WP_20140702_003-normal.jpg

Lahti July Market 2014

I had no time to go the the beach, but I did have time for reading, lighter this time than my usual summer holiday fare (in approximate order of reading):

  • Eric Enno Tamm, Suuri seikkailu Mannerheimin jäljillä (orig. The Horse that Leaps through Clouds)
  • Panu Rajala, Naisten mies ja aatteiden: Juhani Ahon elämäntaide ("Man of ladies and of ideals: the art of Juhani Aho's life")
  • Alastair Reynolds, Absolution Gap
  • Ian Rankin, Standing in Another Man's Grave
  • G.I. Gurdjieff, Kohtaamisia merkittävien henkilöiden kanssa (engl. Meetings with Remarkable Men)
  • Terry Pratchett - Stephen Baxter, The Long Earth
  • Sofi Oksanen, Kun kyyhkyset katosivat ("When the Doves Disappeared")
  • Ian Rankin, Saints of the Shadow Bible
  • Hannu Raittila, Terminaali ("Terminal")
  • Terry Pratchett, Unseen Academicals
  • Ian Rankin, A Question of Blood
  • Alastair Reynolds, House of Suns
  • Elizabeth George, Just One Evil Act
  • Erik Wahlström, Den dansande prästen ("The dancing clergyman")
  • Iain M. Banks.

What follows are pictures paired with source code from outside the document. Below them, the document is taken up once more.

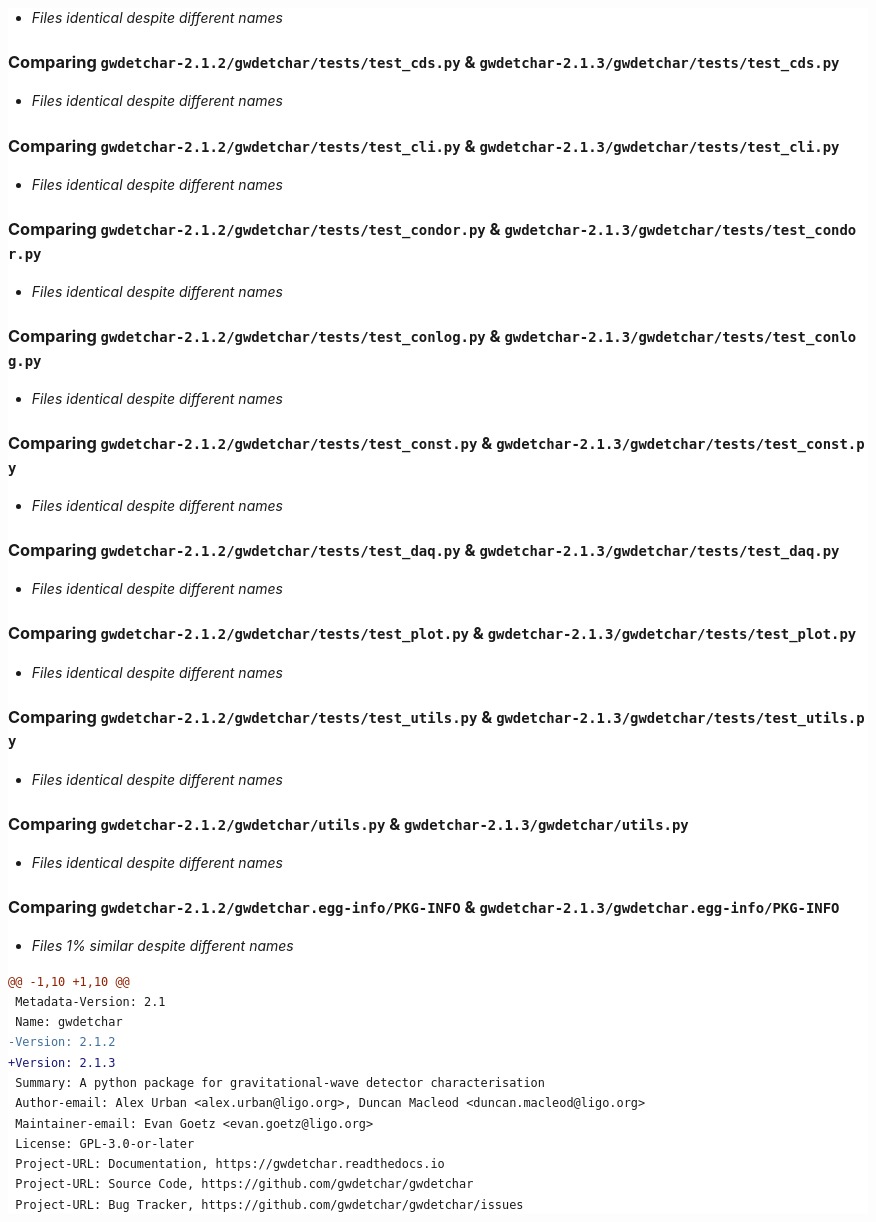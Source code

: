  * *Files identical despite different names*

### Comparing `gwdetchar-2.1.2/gwdetchar/tests/test_cds.py` & `gwdetchar-2.1.3/gwdetchar/tests/test_cds.py`

 * *Files identical despite different names*

### Comparing `gwdetchar-2.1.2/gwdetchar/tests/test_cli.py` & `gwdetchar-2.1.3/gwdetchar/tests/test_cli.py`

 * *Files identical despite different names*

### Comparing `gwdetchar-2.1.2/gwdetchar/tests/test_condor.py` & `gwdetchar-2.1.3/gwdetchar/tests/test_condor.py`

 * *Files identical despite different names*

### Comparing `gwdetchar-2.1.2/gwdetchar/tests/test_conlog.py` & `gwdetchar-2.1.3/gwdetchar/tests/test_conlog.py`

 * *Files identical despite different names*

### Comparing `gwdetchar-2.1.2/gwdetchar/tests/test_const.py` & `gwdetchar-2.1.3/gwdetchar/tests/test_const.py`

 * *Files identical despite different names*

### Comparing `gwdetchar-2.1.2/gwdetchar/tests/test_daq.py` & `gwdetchar-2.1.3/gwdetchar/tests/test_daq.py`

 * *Files identical despite different names*

### Comparing `gwdetchar-2.1.2/gwdetchar/tests/test_plot.py` & `gwdetchar-2.1.3/gwdetchar/tests/test_plot.py`

 * *Files identical despite different names*

### Comparing `gwdetchar-2.1.2/gwdetchar/tests/test_utils.py` & `gwdetchar-2.1.3/gwdetchar/tests/test_utils.py`

 * *Files identical despite different names*

### Comparing `gwdetchar-2.1.2/gwdetchar/utils.py` & `gwdetchar-2.1.3/gwdetchar/utils.py`

 * *Files identical despite different names*

### Comparing `gwdetchar-2.1.2/gwdetchar.egg-info/PKG-INFO` & `gwdetchar-2.1.3/gwdetchar.egg-info/PKG-INFO`

 * *Files 1% similar despite different names*

```diff
@@ -1,10 +1,10 @@
 Metadata-Version: 2.1
 Name: gwdetchar
-Version: 2.1.2
+Version: 2.1.3
 Summary: A python package for gravitational-wave detector characterisation
 Author-email: Alex Urban <alex.urban@ligo.org>, Duncan Macleod <duncan.macleod@ligo.org>
 Maintainer-email: Evan Goetz <evan.goetz@ligo.org>
 License: GPL-3.0-or-later
 Project-URL: Documentation, https://gwdetchar.readthedocs.io
 Project-URL: Source Code, https://github.com/gwdetchar/gwdetchar
 Project-URL: Bug Tracker, https://github.com/gwdetchar/gwdetchar/issues
```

Surface Detail
  • Terry Pratchett - Stephen Baxter, The Long War
  • Ian Rankin, Doors Open

And now some short comments on the books: obviously I like Alastair Reynolds, Terry Pratchett and Ian Rankin, so nothing more on them. I was very pleased to read Rajala's biography of the writer Juhani Aho, and Wahlström's novel about Uno Cygnaeus I found better than acceptable (unlike Fredrik Hertzberg in Svenska Dagbladet). Oksanen's latest was well written, but somehow pointless - she seems to keep harping on about the same theme endlessly. Raittila's novel was disappointing after all the praise it had received. My history with George has had its ups and downs; this one is definitely one of the tops. Meetings with Remarkable Men was puzzling, and discourages me from reading the other books of the All and Everything series. Tamm's book on following in  C.G.E. Mannerheim 's footsteps in China was not uninteresting, but slightly disappointing none the less.

As a whole a satisfactory holiday, in spite of mother's panics and alarms.